■ EXERCISE DIRECTIONS
The answer must consist of every line in the records below that contains the string "trigger".

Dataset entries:
----

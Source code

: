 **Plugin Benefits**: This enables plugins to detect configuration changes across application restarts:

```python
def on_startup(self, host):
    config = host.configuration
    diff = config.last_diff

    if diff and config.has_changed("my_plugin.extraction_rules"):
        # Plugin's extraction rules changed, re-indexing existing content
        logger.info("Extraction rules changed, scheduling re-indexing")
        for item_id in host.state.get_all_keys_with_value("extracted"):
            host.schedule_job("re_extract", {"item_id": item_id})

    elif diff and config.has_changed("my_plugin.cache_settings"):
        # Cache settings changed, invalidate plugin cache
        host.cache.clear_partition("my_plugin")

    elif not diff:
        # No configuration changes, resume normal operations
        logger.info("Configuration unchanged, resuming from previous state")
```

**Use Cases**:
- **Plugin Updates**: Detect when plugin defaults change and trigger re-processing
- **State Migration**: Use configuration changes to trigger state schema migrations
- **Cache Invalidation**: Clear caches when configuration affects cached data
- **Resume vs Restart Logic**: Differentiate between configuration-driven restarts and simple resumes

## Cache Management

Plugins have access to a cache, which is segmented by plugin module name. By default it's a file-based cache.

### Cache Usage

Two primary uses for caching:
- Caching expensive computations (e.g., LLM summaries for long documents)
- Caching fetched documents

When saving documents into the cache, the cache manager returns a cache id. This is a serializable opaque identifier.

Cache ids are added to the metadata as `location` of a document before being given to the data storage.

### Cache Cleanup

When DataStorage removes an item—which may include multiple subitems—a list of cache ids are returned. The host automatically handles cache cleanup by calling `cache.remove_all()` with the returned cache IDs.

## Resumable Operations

----

■ WORKED SOLUTION
- **Plugin Updates**: Detect when plugin defaults change and trigger re-processing
- **State Migration**: Use configuration changes to trigger state schema migrations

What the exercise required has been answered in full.